The Normandie was different in many ways; she was sleeker and more aerodynamic than the earlier, more boxy and angular Edwardian ocean liners of the 1900s and 1910s. She was faster, boasted better engines and more modern, up-to-date appointments. Earlier ships boasted interiors which were modelled after great palaces, hotels and grand manor houses of European royalty and aristocracy. By comparison, the Normandie had more modern decorations, in keeping with the then, very popular Art Deco and Streamline Moderne art-movements, which emphasized sleek lines, flashy colours, glass, metal and graceful curves.


The main dining-saloon of the SS Normandie. In comparison with earlier ships which had carpets and wrought iron and lots of wood carving, this dining-saloon is brighter and more modern, with more modern carpet-patterns, tiles, mirrors, and flashy, glass light-fixtures.

The Depression and the War

Like almost everything, the shipping-industry was hit in the crotch by the Great Depression. Several famous shipping-companies collapsed completely, or had their ships reduced from grand, ocean-going superliners, to coast-hugging cruise-ships. Cunard and White Star had to perform a merger, just to keep each other afloat, literally and figuratively. They became ‘Cunard-White Star’ in December of 1933. The Depression meant that people couldn’t afford to take casual, week-long pleasure-crossings on grand ocean liners anymore. Passenger numbers plummeted and company big-wigs had to do some fast thinking if they didn’t want their ships to go under along with the money they brought in.
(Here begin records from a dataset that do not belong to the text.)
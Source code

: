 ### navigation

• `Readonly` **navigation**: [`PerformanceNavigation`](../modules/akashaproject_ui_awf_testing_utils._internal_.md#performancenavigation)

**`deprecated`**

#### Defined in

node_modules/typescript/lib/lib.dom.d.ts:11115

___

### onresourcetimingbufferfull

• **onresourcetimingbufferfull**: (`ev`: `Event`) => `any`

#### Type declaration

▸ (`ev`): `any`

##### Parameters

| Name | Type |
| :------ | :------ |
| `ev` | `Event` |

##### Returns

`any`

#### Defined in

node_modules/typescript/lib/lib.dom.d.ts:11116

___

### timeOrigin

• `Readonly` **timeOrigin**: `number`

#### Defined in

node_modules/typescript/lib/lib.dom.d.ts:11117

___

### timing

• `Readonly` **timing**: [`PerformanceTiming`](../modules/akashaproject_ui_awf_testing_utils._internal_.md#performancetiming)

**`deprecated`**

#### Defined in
The RMS Queen Mary in her heyday.

The Second World War, starting in 1939, changed a lot of things, including the shipping-industry. Ships such as the SS Mauretania (a later Cunard ship, launched in 1938), the RMS Olympic, the RMS Queen Mary and the RMS Queen Elizabeth, all famous ocean liners, soon found themselves as troop-transport vessels, which were badly needed to ship soldiers to battlefields in Europe and Asia. Their enormous passsenger capacities, together with superior speed, meant that these ships were excellent for transporting combatants across the globe quickly and efficiently…and most importantly – fast enough to outrun any German U-boat submarines.
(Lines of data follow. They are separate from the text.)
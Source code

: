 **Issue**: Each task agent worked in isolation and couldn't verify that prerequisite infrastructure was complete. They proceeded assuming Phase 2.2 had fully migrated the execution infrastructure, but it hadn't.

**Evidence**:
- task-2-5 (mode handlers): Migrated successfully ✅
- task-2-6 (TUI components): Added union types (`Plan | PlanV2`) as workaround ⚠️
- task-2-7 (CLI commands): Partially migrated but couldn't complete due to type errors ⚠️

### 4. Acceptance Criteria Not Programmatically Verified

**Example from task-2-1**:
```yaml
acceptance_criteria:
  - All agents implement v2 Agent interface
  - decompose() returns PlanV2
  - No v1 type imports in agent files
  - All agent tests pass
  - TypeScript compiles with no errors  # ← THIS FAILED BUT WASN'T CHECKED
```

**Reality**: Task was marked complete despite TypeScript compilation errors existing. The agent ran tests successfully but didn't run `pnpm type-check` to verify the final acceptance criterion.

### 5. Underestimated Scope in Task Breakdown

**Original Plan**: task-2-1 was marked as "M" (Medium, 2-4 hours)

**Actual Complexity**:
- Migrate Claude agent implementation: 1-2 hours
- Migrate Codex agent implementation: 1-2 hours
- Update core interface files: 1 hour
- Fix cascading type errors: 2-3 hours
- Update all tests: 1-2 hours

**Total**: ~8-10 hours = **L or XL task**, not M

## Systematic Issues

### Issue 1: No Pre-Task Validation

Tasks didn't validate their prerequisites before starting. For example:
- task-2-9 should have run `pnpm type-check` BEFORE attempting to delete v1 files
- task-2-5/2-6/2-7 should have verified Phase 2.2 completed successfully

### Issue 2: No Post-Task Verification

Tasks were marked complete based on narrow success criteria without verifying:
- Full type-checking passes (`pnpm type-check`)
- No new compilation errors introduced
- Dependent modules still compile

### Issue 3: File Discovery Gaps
The SS Normandie, like the ocean liners listed above, was also to be converted to troop-transport, however during conversion in New York Harbour, a fire broke out in the ship. Attempts to put the fire out meant that there was a severe weight-imbalance, caused by the water pumped into the ship to put out the blaze. This imbalance caused the Normandie to capsize. Too busy with other wartime efforts to salvage the ship, the American authorities left the Normandie in the harbour for nearly a whole year. It was finally righted and refloated in 1943 (it was capsized in ’42), but the ship was, by that time, so damaged that it was considered a write-off, and was sent to the scrapyard.

Ocean Liner…or…Cruise Ship?

If you went up to the captain of an ocean liner and told him he had a nice ‘cruise ship’…he’d probably slap you in the face. Despite what some people think, there are actually significant differences between what constitutes an ocean liner, and what constitutes a cruise-ship. Ocean liners are large, powerful, ocean-going ships (hence the name…OCEAN liner), designed to transport vast numbers of passengers in comfort, over long distances. They are designed to be faster, larger, stronger and more luxurious. Their lifeboats are situated higher up on the ship’s side, to protect them from rogue-waves when out at sea.

By comparison, cruise-ships are smaller, less luxurious and slower. Their lifeboats are located further down on the ship’s hull and they are not expected to have to cross vast oceans on a regular basis. Cruise-ships sail from port to port, while ocean liners sail from country to country, covering several hundred miles of ocean. Cruise-ships carry fewer provisions, given the fact that they don’t spend as much time away from land. Ocean liners had to carry enough food and other necessities, to keep people fed for up to two weeks at a time.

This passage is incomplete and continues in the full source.